Вадим
1834
Глава XII
Таинственные ответы Ольги, иногда ее притворная холодность всё более и более воспламеняли Юрия; он приписывал такое поведение то гордости, то лукавству; но чаще, по недоверчивости, свойственной всем почти любовникам, сомневался в ее любви… однажды после долгой душевной борьбы он решился вытребовать у нее полного признанья… или получить совершенный отказ!
— Какое ребячество! — скажете вы; но в том-то и прелесть любви; она превращает нас в детей, дарит золотые сны как игрушки; и разбивать эти игрушки в минуту досады доставляет немало удовольствия; особливо когда мы надеемся получить другие.
С мрачным лицом он взошел в комнату Ольги; молча сел возле нее и взял ее за руку. Она не противилась; не отвела глаз от шитья своего, не покраснела… не вздрогнула; она всё обдумала, всё… и не нашла спасения; она безропотно предалась своей участи, задернула будущее черным покрывалом и решилась любить… потому что не могла решиться на другое.
— Ольга! — сказал Юрий неверным голосом; — я люблю тебя.
— Знаю, — отвечала она.
— Знаю, знаю! — только-то! и я больше от тебя не услышу!
— Чего же вам больше!.. я слушаю, молчу…
— О, разумеется, этого слишком много! — я недостоин даже приблизиться к тебе… я бы должен был любоваться тобою как солнцем и звездами; ты прекрасна! кто спорит, но разве это дает право не иметь сердца?
— Я у бога ни того, ни другого не просила… если мое обращение вам не нравится, то оставьте меня; мы дурно сделали, что узнали друг друга; но всё на свете может поправиться…
— Как легко, сделав человека несчастным, сказать ему; будь счастлив! — всё на свете может поправиться!.. Ольга, слушай, в последний раз говорю тебе; я люблю больше, чем ты можешь вообразить; это огонь… огонь… о, пойми меня… у меня нет слов… я люблю тебя! если ты не понимаешь этого, то всё остальное напрасно… отвечай; чего ты от меня требуешь? каких жертв?..
— Забыть меня! — воскликнула Ольга с удивительною твердостию.
— Нет! Никогда… я совершу невозможное, чтоб обладать тобою, — но забыть… нет власти…
Он замолчал; ходил взад и вперед по комнате, потом остановился у окна, закрыл лицо руками. Так прошло несколько минут. Наконец он обернулся и сказал:
— Я ошибался, признаюсь в том откровенно — я ошибался… ах! это была минута, но райская минута, это был сон — но сон божественный; теперь, теперь всё прошло… уничтожаю навеки все ложные надежды, уничтожаю одним дуновением все картины воображения моего; — прочь от меня вера в любовь и счастье; Ольга, прощай. Ты меня обманывала — обман всегда обман; не всё ли равно, глаза или язык? чего желала ты? не знаю… может быть… о, возьми мое презрение себе в наследство… я умер для тебя.

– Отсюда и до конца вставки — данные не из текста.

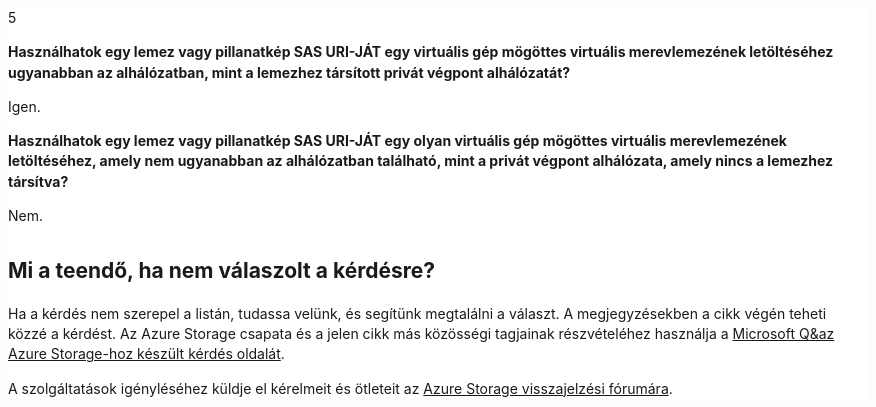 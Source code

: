 5

**Használhatok egy lemez vagy pillanatkép SAS URI-JÁT egy virtuális gép mögöttes virtuális merevlemezének letöltéséhez ugyanabban az alhálózatban, mint a lemezhez társított privát végpont alhálózatát?**

Igen.

**Használhatok egy lemez vagy pillanatkép SAS URI-JÁT egy olyan virtuális gép mögöttes virtuális merevlemezének letöltéséhez, amely nem ugyanabban az alhálózatban található, mint a privát végpont alhálózata, amely nincs a lemezhez társítva?**

Nem.

## <a name="what-if-my-question-isnt-answered-here"></a>Mi a teendő, ha nem válaszolt a kérdésre?

Ha a kérdés nem szerepel a listán, tudassa velünk, és segítünk megtalálni a választ. A megjegyzésekben a cikk végén teheti közzé a kérdést. Az Azure Storage csapata és a jelen cikk más közösségi tagjainak részvételéhez használja a [Microsoft Q&az Azure Storage-hoz készült kérdés oldalát](https://docs.microsoft.com/answers/products/azure?product=storage).

A szolgáltatások igényléséhez küldje el kérelmeit és ötleteit az [Azure Storage visszajelzési fórumára](https://feedback.azure.com/forums/217298-storage).
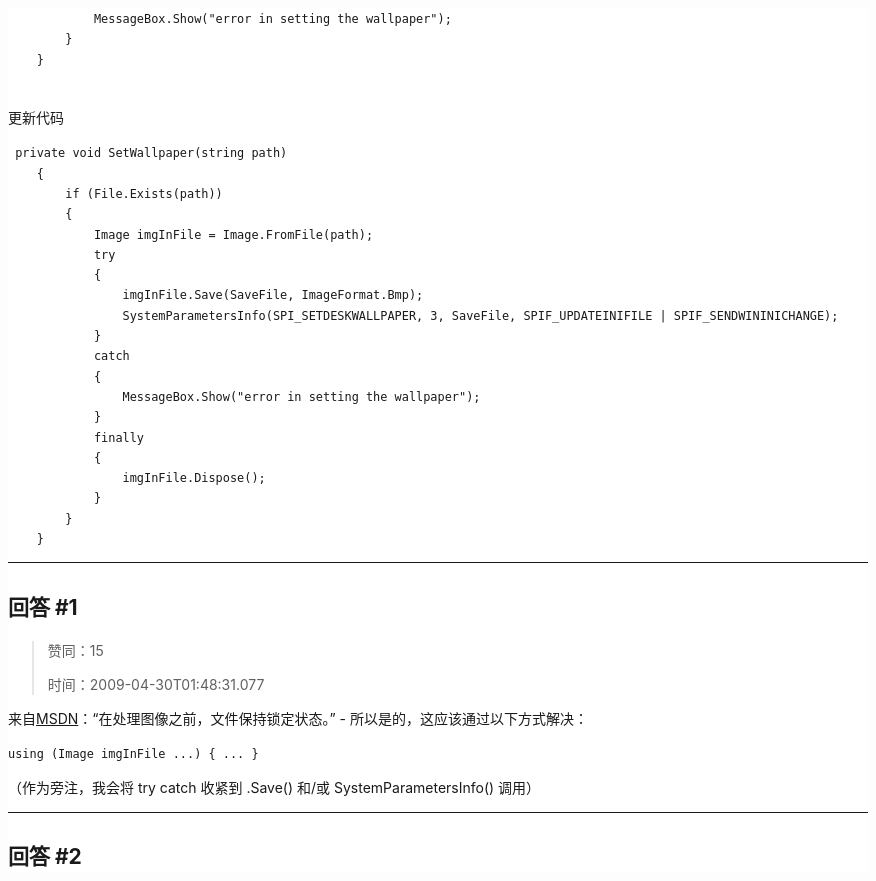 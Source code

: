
 ```
            MessageBox.Show("error in setting the wallpaper");
        }
    } 
```

#

更新代码

```
 private void SetWallpaper(string path)
    {
        if (File.Exists(path))
        {
            Image imgInFile = Image.FromFile(path);
            try
            {
                imgInFile.Save(SaveFile, ImageFormat.Bmp);
                SystemParametersInfo(SPI_SETDESKWALLPAPER, 3, SaveFile, SPIF_UPDATEINIFILE | SPIF_SENDWININICHANGE);
            }
            catch
            {
                MessageBox.Show("error in setting the wallpaper");
            }
            finally
            {
                imgInFile.Dispose();
            }
        }
    } 
```

* * *

## 回答 #1

> 赞同：15
> 
> 时间：2009-04-30T01:48:31.077

来自[MSDN](http://msdn.microsoft.com/en-us/library/stf701f5.aspx)：“在处理图像之前，文件保持锁定状态。” - 所以是的，这应该通过以下方式解决：

```
using (Image imgInFile ...) { ... } 
```

（作为旁注，我会将 try catch 收紧到 .Save() 和/或 SystemParametersInfo() 调用）

* * *

## 回答 #2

И он сделал шаг, чтоб выйти, кидая на нее взор, свинцовый, отчаянный взор, один из тех, перед которыми, кажется, стены должны бы были рушиться; горькое негодованье дышало в последних словах Юрия; она не могла вынести долее, вскочила и рыдая упала к е<го> ногам. В восторге поднял он ее, прижал к груди своей и долго не мог выговорить двух слов; против его сердца билось другое, нежное, молодое, любящее со всем усердием первой любви. Они сели, смотрели в глаза друг другу, не плакали, не улыбались, не говорили, — это был хаос всех чувств земных и небесных, вихорь, упоение неопределенное, какое не всякий испытал, и никто изъяснить не может. Неконченные речи в беспорядке отрывались от их трепещущих губ, и каждое слово стоило поэмы… — само по себе незначущее, но одушевленное звуком голоса, невольным телодвижением — каждое слово было целое блаженство!
— Я любим, любим, любим, — говорил Юрий… — я буду повторять это слово так громко, так часто, что ангелы услышат — и позавидуют…

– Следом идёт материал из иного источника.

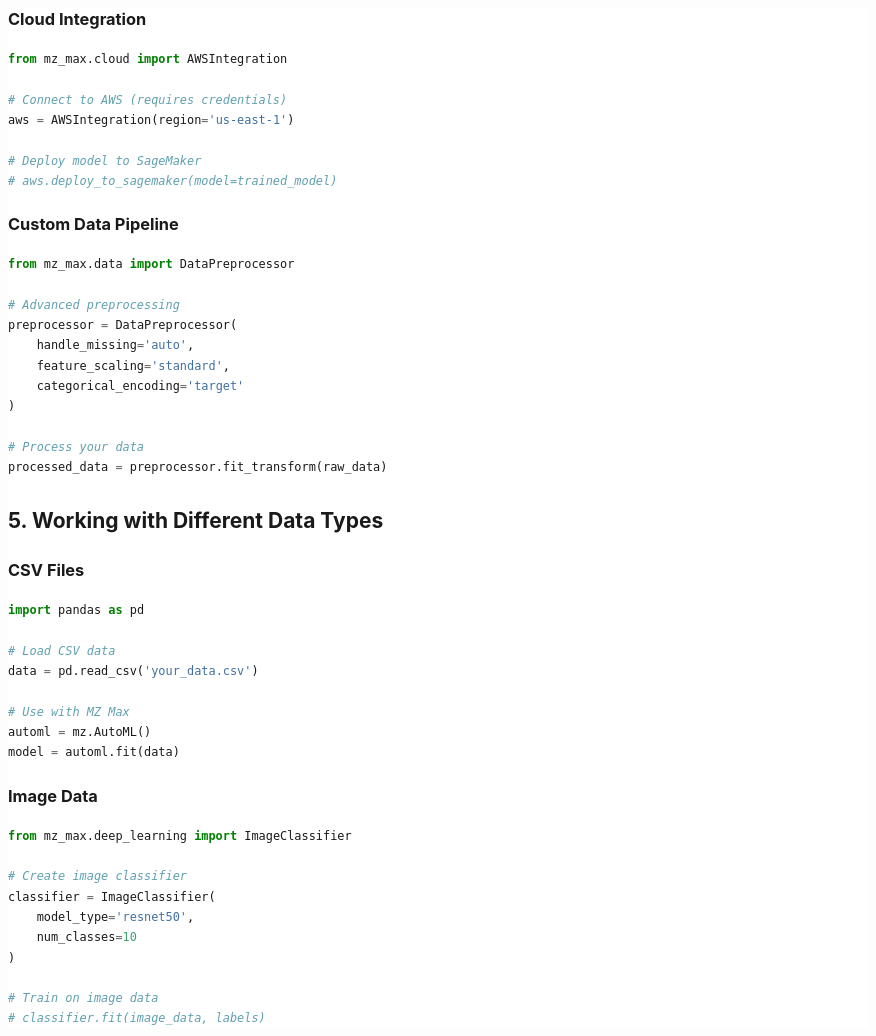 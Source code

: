 
### Cloud Integration

```python
from mz_max.cloud import AWSIntegration

# Connect to AWS (requires credentials)
aws = AWSIntegration(region='us-east-1')

# Deploy model to SageMaker
# aws.deploy_to_sagemaker(model=trained_model)
```

### Custom Data Pipeline

```python
from mz_max.data import DataPreprocessor

# Advanced preprocessing
preprocessor = DataPreprocessor(
    handle_missing='auto',
    feature_scaling='standard',
    categorical_encoding='target'
)

# Process your data
processed_data = preprocessor.fit_transform(raw_data)
```

## 5. Working with Different Data Types

### CSV Files

```python
import pandas as pd

# Load CSV data
data = pd.read_csv('your_data.csv')

# Use with MZ Max
automl = mz.AutoML()
model = automl.fit(data)
```

### Image Data

```python
from mz_max.deep_learning import ImageClassifier

# Create image classifier
classifier = ImageClassifier(
    model_type='resnet50',
    num_classes=10
)

# Train on image data
# classifier.fit(image_data, labels)
```
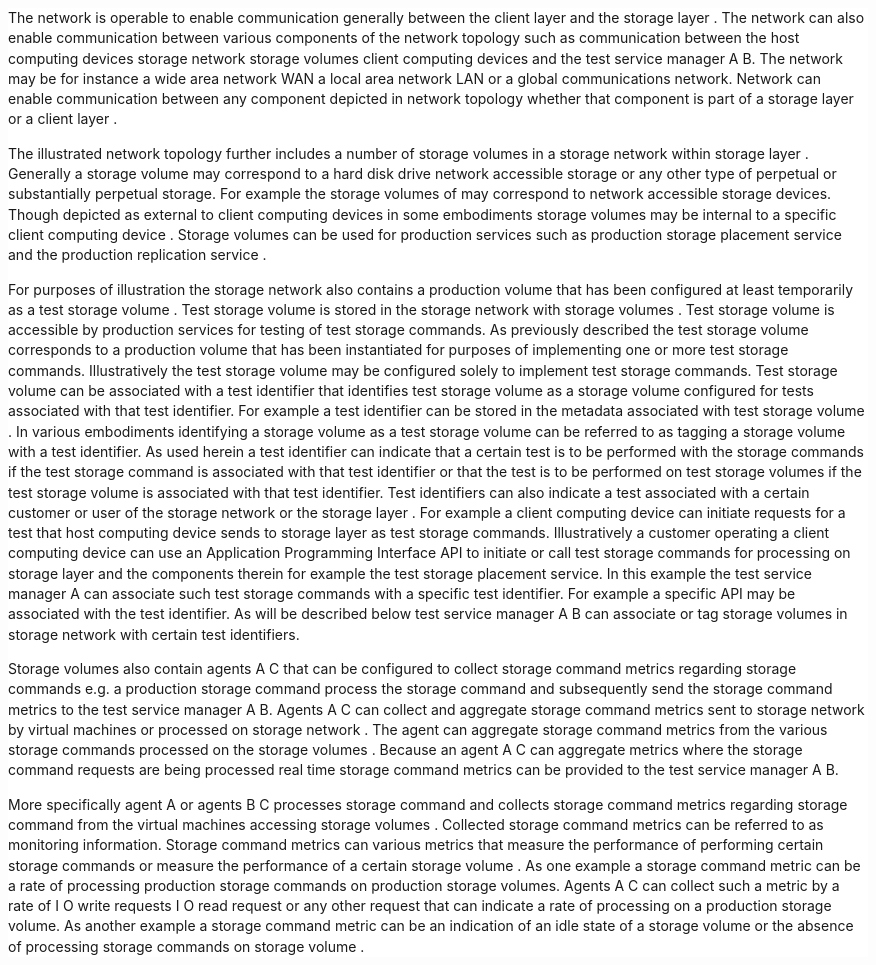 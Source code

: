 The network is operable to enable communication generally between the client layer and the storage layer . The network can also enable communication between various components of the network topology such as communication between the host computing devices storage network storage volumes client computing devices and the test service manager A B. The network may be for instance a wide area network WAN a local area network LAN or a global communications network. Network can enable communication between any component depicted in network topology whether that component is part of a storage layer or a client layer .

The illustrated network topology further includes a number of storage volumes in a storage network within storage layer . Generally a storage volume may correspond to a hard disk drive network accessible storage or any other type of perpetual or substantially perpetual storage. For example the storage volumes of may correspond to network accessible storage devices. Though depicted as external to client computing devices in some embodiments storage volumes may be internal to a specific client computing device . Storage volumes can be used for production services such as production storage placement service and the production replication service .

For purposes of illustration the storage network also contains a production volume that has been configured at least temporarily as a test storage volume . Test storage volume is stored in the storage network with storage volumes . Test storage volume is accessible by production services for testing of test storage commands. As previously described the test storage volume corresponds to a production volume that has been instantiated for purposes of implementing one or more test storage commands. Illustratively the test storage volume may be configured solely to implement test storage commands. Test storage volume can be associated with a test identifier that identifies test storage volume as a storage volume configured for tests associated with that test identifier. For example a test identifier can be stored in the metadata associated with test storage volume . In various embodiments identifying a storage volume as a test storage volume can be referred to as tagging a storage volume with a test identifier. As used herein a test identifier can indicate that a certain test is to be performed with the storage commands if the test storage command is associated with that test identifier or that the test is to be performed on test storage volumes if the test storage volume is associated with that test identifier. Test identifiers can also indicate a test associated with a certain customer or user of the storage network or the storage layer . For example a client computing device can initiate requests for a test that host computing device sends to storage layer as test storage commands. Illustratively a customer operating a client computing device can use an Application Programming Interface API to initiate or call test storage commands for processing on storage layer and the components therein for example the test storage placement service. In this example the test service manager A can associate such test storage commands with a specific test identifier. For example a specific API may be associated with the test identifier. As will be described below test service manager A B can associate or tag storage volumes in storage network with certain test identifiers.

Storage volumes also contain agents A C that can be configured to collect storage command metrics regarding storage commands e.g. a production storage command process the storage command and subsequently send the storage command metrics to the test service manager A B. Agents A C can collect and aggregate storage command metrics sent to storage network by virtual machines or processed on storage network . The agent can aggregate storage command metrics from the various storage commands processed on the storage volumes . Because an agent A C can aggregate metrics where the storage command requests are being processed real time storage command metrics can be provided to the test service manager A B.

More specifically agent A or agents B C processes storage command and collects storage command metrics regarding storage command from the virtual machines accessing storage volumes . Collected storage command metrics can be referred to as monitoring information. Storage command metrics can various metrics that measure the performance of performing certain storage commands or measure the performance of a certain storage volume . As one example a storage command metric can be a rate of processing production storage commands on production storage volumes. Agents A C can collect such a metric by a rate of I O write requests I O read request or any other request that can indicate a rate of processing on a production storage volume. As another example a storage command metric can be an indication of an idle state of a storage volume or the absence of processing storage commands on storage volume .
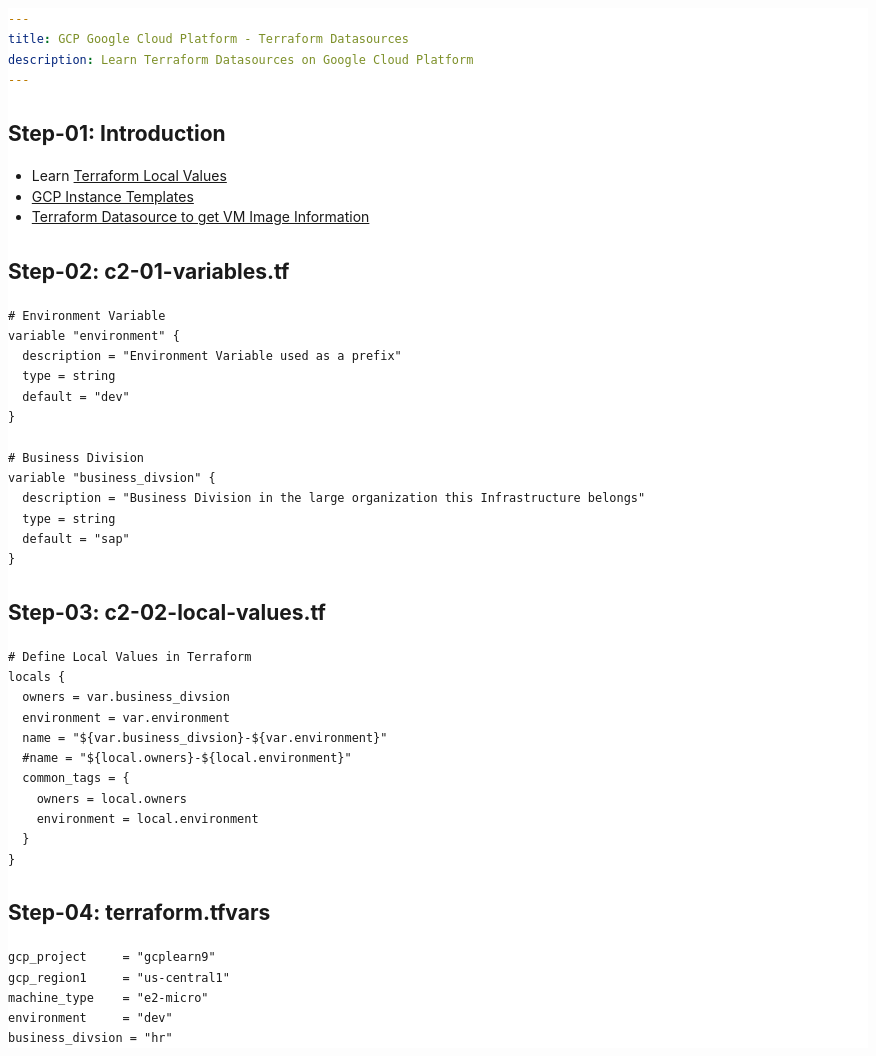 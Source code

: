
 ```yaml
---
title: GCP Google Cloud Platform - Terraform Datasources
description: Learn Terraform Datasources on Google Cloud Platform
---
```


## Step-01: Introduction
- Learn [Terraform Local Values](https://developer.hashicorp.com/terraform/language/values/locals)
- [GCP Instance Templates](https://registry.terraform.io/providers/hashicorp/google/latest/docs/resources/compute_region_instance_template)
- [Terraform Datasource to get VM Image Information](https://registry.terraform.io/providers/hashicorp/google/latest/docs/data-sources/compute_image)

## Step-02: c2-01-variables.tf
```hcl
# Environment Variable
variable "environment" {
  description = "Environment Variable used as a prefix"
  type = string
  default = "dev"
}

# Business Division
variable "business_divsion" {
  description = "Business Division in the large organization this Infrastructure belongs"
  type = string
  default = "sap"
}
```

## Step-03: c2-02-local-values.tf
```hcl
# Define Local Values in Terraform
locals {
  owners = var.business_divsion
  environment = var.environment
  name = "${var.business_divsion}-${var.environment}"
  #name = "${local.owners}-${local.environment}"
  common_tags = {
    owners = local.owners
    environment = local.environment
  }
} 
```

## Step-04: terraform.tfvars
```hcl
gcp_project     = "gcplearn9"
gcp_region1     = "us-central1"
machine_type    = "e2-micro"
environment     = "dev"
business_divsion = "hr"
```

— Пускай же ангелы — только не люди!..
— Отчего же, мой ангел!..
— Тогда, может быть, они тебя отнимут у бедной Ольги…
— Ты прекрасна! — что за пустой страх?.. ты моя — моя…
— Не раба! надеюсь!
— Больше, сокровище!
— О мой милый… целуй, целуй меня… я не хочу быть сокровищем скупого… — пускай мне угрожают адские муки… надобно же заплатить судьбе… я счастлива! — не правда ли?
— Ты счастлива! — позволь мне обнять тебя — крепче, крепче…
— Почему же нет! отдав тебе душу, могу ли отказать в чем-нибудь.
— Эти волосы… прочь их! — вот так… чтоб твой поцелуй и мой слились в один…
— Боже, боже… теперь умереть… о! зачем не теперь?